The Kaduna governor continues: “He (Atiku) might also consider a full reckoning for what he and his acolytes did with public funds in the PTDF imbroglio, rather than indulging the usual bold face of the Nigerian big-man. As a federal public servant, my oath of allegiance appropriately stood with the Federal Republic of Nigeria, not the big men whose conduct I was privileged to witness at close quarters. People like Alhaji Atiku think that loyalty to them should be the goal of a public officer, and that it should trump the oath of allegiance to the country…Alhaji Atiku is already running for 2019, and he thinks that he can make people like us collateral damage in his attempt to rejuvenate his image…This obsession for power inclined him to support the rebellion against the party that manifested in the National Assembly, and is continuing with obvious disrespect for the incumbent president.”

The Alhaji Atiku interview was done in June, but published in November. It is not too clear that he meant the interview and his statements as a precursor of a presidential race. But nothing can be ruled out. However, there are also unverified suggestions that Mallam el-Rufai might be interested in the 2019 presidential race should the president decline to run.
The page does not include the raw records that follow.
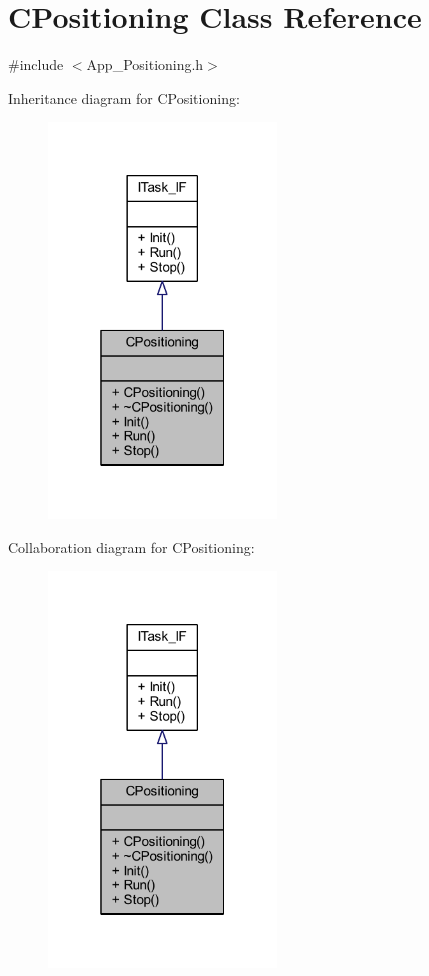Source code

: \hypertarget{class_c_positioning}{}\section{C\+Positioning Class Reference}
\label{class_c_positioning}


{\ttfamily \#include $<$App\+\_\+\+Positioning.\+h$>$}



Inheritance diagram for C\+Positioning\+:\nopagebreak
\begin{figure}[H]
\begin{center}
\leavevmode
\includegraphics[width=172pt]{class_c_positioning__inherit__graph}
\end{center}
\end{figure}


Collaboration diagram for C\+Positioning\+:\nopagebreak
\begin{figure}[H]
\begin{center}
\leavevmode
\includegraphics[width=172pt]{class_c_positioning__coll__graph}
\end{center}
\end{figure}
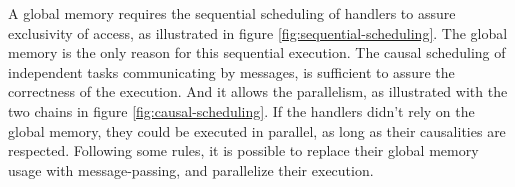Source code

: 
\begin{figure}%
  \centering{}%
\end{figure}

A global memory requires the sequential scheduling of handlers to assure exclusivity of access, as illustrated in figure \ref{fig:sequential-scheduling}. %
The global memory is the only reason for this sequential execution.
The causal scheduling of independent tasks communicating by messages, is sufficient to assure the correctness of the execution.
And it allows the parallelism, as illustrated with the two chains in figure \ref{fig:causal-scheduling}.
If the handlers didn't rely on the global memory, they could be executed in parallel, as long as their causalities are respected.
Following some rules, it is possible to replace their global memory usage with message-passing, and parallelize their execution.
Again, this cannot be substantiated. But while Alhaji Atiku does not fawn at anyone’s feet, regardless of his other faults, Mallam el-Rufai is on the other hand reputed to ingratiate himself with those who could advance his ambition while also possessing a spectacular ability to pull the carpet from under the feet of his mentors. He protests his innocence of all the allegations against him, but none among Chief Obasanjo and Alhaji Atiku, nor even Muhammadu Buhari whom he now serenades, has not attracted his bitter lampoon at one time or the other.
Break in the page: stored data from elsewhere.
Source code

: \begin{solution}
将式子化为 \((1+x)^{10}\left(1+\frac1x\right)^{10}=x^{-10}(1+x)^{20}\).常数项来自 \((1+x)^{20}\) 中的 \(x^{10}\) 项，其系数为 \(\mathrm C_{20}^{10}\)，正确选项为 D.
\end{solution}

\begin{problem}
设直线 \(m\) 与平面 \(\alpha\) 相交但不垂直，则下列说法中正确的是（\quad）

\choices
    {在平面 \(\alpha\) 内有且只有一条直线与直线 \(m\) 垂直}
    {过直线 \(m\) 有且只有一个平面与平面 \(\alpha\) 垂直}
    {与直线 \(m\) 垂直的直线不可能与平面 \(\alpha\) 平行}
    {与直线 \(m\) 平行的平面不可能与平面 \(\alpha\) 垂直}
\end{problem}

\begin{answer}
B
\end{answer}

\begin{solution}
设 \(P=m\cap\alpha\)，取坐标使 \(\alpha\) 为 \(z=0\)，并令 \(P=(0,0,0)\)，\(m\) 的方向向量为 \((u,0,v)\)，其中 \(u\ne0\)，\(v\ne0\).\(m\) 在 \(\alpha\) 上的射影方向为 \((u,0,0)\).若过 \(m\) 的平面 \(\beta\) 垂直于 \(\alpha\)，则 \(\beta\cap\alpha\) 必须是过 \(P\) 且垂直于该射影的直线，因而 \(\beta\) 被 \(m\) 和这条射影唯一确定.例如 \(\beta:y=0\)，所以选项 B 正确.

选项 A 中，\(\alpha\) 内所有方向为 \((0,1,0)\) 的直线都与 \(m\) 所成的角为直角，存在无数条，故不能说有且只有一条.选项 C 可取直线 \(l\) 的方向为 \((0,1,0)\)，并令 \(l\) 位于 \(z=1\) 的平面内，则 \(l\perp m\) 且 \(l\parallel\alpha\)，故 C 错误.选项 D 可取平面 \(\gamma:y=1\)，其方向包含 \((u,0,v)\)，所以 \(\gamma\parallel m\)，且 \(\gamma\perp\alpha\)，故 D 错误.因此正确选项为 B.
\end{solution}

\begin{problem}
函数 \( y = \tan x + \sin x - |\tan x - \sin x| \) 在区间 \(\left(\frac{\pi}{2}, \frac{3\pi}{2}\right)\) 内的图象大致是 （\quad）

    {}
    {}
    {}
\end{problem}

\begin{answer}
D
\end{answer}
Nigerian politicians, as Alhaji Atiku, Chief Obasanjo and President Buhari demonstrate uncannily, do not leave bad enough alone. Chief Obasanjo can never cure himself of the third term (or what his former vice president describes as life presidency ambition) malady; Alhaji Atiku can never live down the corruption label slammed on him irrespective of his most valiant effort; and President Buhari can never erase doubts about his puny democratic credentials. In the same way, Mallam el-Rufai can never disabuse anyone of his fickleness and acerbity. What is most intriguing, however, is Alhaji Atiku’s proclivity for raking controversy and meeting his opponents (he says they are never enemies, a point Mallam el-Rufai will probably dispute) with a combativeness that belies his unquenchable interest in the presidency, an interest allegedly fuelled by marabouts.

If Mallam el-Rufai has interest in the presidency, he shows neither the talent for both the race and the office itself nor the temper and wisdom that inculcate gravitas in presidential aspirants. Chief Obasanjo and President Buhari were lucky to have won the great office, for they also showed neither the democratic principles nor the deep ideological or even pragmatic convictions necessary to hold down the top office. The campaign to vilify Alhaji Atiku as a corrupt politician has stuck. There is hardly any Nigerian of note who thinks the campaign is overdone, despite the absence of evidence or conviction, and despite towering head and shoulders above the last three occupants of that great office. If this inscrutable exemplar is to make a headway in 2019, given the interest he has appeared to indicate, he will need twice, perhaps even thrice, the good fortune Chief Obasanjo, Dr Jonathan and President Buhari had to win the highest office. Nay, he will need more than his iconoclastic combativeness and candour to win, perhaps a miracle even.